I have worked in the foreclosure department of a local auction house, and I fielded calls from people looking to make quick money by buying foreclosed homes, fixing them up and selling them for a profit. People see the various “flipping” shows on television, couple it with statistics of a down real estate market and decide that equals a financial killing in the making.
Those phone calls amaze(d) me. I often knew the background on the homes being sold (at good prices on paper), and I wouldn’t buy them. I took a call from a family on their way to an auction. They knew nothing about foreclosures or the process of buying at auction. The prices looked so good, they told me. What advice could I give them?
“Turn your car around and go home,”I said. I said it softly because the aim of the auction house was to get people—educated, but especially not educated—to attend the auctions. The hope was that “auction fever” would take over and they’d bite on a house, often going over the limit they’d set for themselves.

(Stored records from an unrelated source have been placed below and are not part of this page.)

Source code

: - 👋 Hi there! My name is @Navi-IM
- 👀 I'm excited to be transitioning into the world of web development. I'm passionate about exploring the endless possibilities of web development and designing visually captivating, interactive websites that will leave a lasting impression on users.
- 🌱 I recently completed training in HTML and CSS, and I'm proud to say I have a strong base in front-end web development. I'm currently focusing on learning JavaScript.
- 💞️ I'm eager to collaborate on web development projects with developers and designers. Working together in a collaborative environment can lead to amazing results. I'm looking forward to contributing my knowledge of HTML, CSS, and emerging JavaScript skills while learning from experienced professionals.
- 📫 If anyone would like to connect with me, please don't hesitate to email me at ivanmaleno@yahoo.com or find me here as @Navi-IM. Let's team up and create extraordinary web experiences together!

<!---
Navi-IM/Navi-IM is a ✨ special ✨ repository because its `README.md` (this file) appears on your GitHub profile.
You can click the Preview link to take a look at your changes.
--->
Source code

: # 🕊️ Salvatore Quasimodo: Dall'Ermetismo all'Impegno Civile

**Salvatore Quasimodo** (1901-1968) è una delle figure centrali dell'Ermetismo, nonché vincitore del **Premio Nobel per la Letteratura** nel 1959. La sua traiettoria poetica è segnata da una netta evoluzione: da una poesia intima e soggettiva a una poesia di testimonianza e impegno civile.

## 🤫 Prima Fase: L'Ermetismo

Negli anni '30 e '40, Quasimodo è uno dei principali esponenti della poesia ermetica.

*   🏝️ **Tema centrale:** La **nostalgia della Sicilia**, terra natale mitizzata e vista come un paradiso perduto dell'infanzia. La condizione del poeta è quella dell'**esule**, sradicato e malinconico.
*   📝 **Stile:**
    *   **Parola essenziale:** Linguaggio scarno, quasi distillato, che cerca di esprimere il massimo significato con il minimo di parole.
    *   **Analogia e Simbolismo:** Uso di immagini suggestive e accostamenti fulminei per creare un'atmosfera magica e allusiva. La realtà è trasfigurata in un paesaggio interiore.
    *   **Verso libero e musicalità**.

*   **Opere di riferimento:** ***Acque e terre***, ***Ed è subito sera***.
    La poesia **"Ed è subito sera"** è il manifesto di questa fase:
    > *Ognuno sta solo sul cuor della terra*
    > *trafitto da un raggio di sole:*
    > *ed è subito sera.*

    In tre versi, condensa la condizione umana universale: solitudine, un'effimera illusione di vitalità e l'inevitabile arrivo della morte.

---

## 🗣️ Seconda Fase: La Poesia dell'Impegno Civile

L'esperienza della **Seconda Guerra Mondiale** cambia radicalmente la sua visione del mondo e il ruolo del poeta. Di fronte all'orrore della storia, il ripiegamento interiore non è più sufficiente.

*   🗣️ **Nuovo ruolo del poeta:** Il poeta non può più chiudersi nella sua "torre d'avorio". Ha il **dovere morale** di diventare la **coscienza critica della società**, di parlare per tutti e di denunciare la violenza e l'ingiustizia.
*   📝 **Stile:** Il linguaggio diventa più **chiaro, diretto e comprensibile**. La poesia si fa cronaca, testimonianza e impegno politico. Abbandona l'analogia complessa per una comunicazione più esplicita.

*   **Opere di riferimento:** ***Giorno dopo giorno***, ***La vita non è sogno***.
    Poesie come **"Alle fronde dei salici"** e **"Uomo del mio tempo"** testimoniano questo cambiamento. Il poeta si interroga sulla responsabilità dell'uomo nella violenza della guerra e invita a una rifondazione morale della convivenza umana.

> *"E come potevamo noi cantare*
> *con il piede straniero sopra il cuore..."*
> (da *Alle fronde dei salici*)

Late-night television is rife with people hawking programs on making money with foreclosures. No matter how long you watch—or how many programs you watch—you will walk away knowing no more than you did before you turned the television on. Someone is making money in the foreclosure business, but it’s not the lone investor.
Auction houses may post the rules of the auction in small print, but they’re counting on the fact that we won’t read that fine print. I have the knowledge. I know the fine print. Let me tell you what I learned working in the foreclosure department of an auction house:
What you see is not what you get. You can’t inspect a home in foreclosure. In fact, if you walk onto the property, you’re trespassing because someone still owns the home, despite the foreclosure in progress. Unless you have x-ray vision, you have no idea what is going on inside the home.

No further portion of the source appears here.